## [EXERCISE OBJECTIVE]
The entire listing below is to be written out exactly, minus the pictures.

## [MATERIAL FOR THIS EXERCISE]
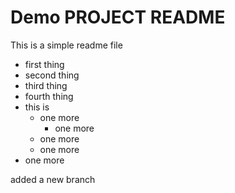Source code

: # Demo PROJECT README

This is a simple readme file

* first thing
* second thing
* third thing
* fourth thing
* this is 
    * one more
        * one more
    * one more
    * one more
* one more

added a new branch
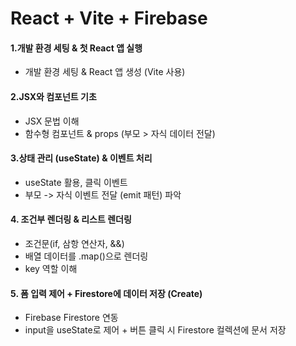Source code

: # React + Vite + Firebase

#### 1.개발 환경 세팅 & 첫 React 앱 실행
- 개발 환경 세팅 & React 앱 생성 (Vite 사용)

#### 2.JSX와 컴포넌트 기초
- JSX 문법 이해
- 함수형 컴포넌트 & props (부모 > 자식 데이터 전달)

#### 3.상태 관리 (useState) & 이벤트 처리
- useState 활용, 클릭 이벤트
- 부모 -> 자식 이벤트 전달 (emit 패턴) 파악

#### 4. 조건부 렌더링 & 리스트 렌더링
- 조건문(if, 삼항 연산자, &&)
- 배열 데이터를 .map()으로 렌더링
- key 역할 이해

#### 5. 폼 입력 제어 + Firestore에 데이터 저장 (Create)
- Firebase Firestore 연동
- input을 useState로 제어 + 버튼 클릭 시 Firestore 컬렉션에 문서 저장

## [SOLUTION TO THE PROBLEM]
Source code

: # Demo PROJECT README

This is a simple readme file

* first thing
* second thing
* third thing
* fourth thing
* this is 
    * one more
        * one more
    * one more
    * one more
* one more

added a new branch
Source code

: # React + Vite + Firebase

#### 1.개발 환경 세팅 & 첫 React 앱 실행
- 개발 환경 세팅 & React 앱 생성 (Vite 사용)

#### 2.JSX와 컴포넌트 기초
- JSX 문법 이해
- 함수형 컴포넌트 & props (부모 > 자식 데이터 전달)

#### 3.상태 관리 (useState) & 이벤트 처리
- useState 활용, 클릭 이벤트
- 부모 -> 자식 이벤트 전달 (emit 패턴) 파악

#### 4. 조건부 렌더링 & 리스트 렌더링
- 조건문(if, 삼항 연산자, &&)
- 배열 데이터를 .map()으로 렌더링
- key 역할 이해

#### 5. 폼 입력 제어 + Firestore에 데이터 저장 (Create)
- Firebase Firestore 연동
- input을 useState로 제어 + 버튼 클릭 시 Firestore 컬렉션에 문서 저장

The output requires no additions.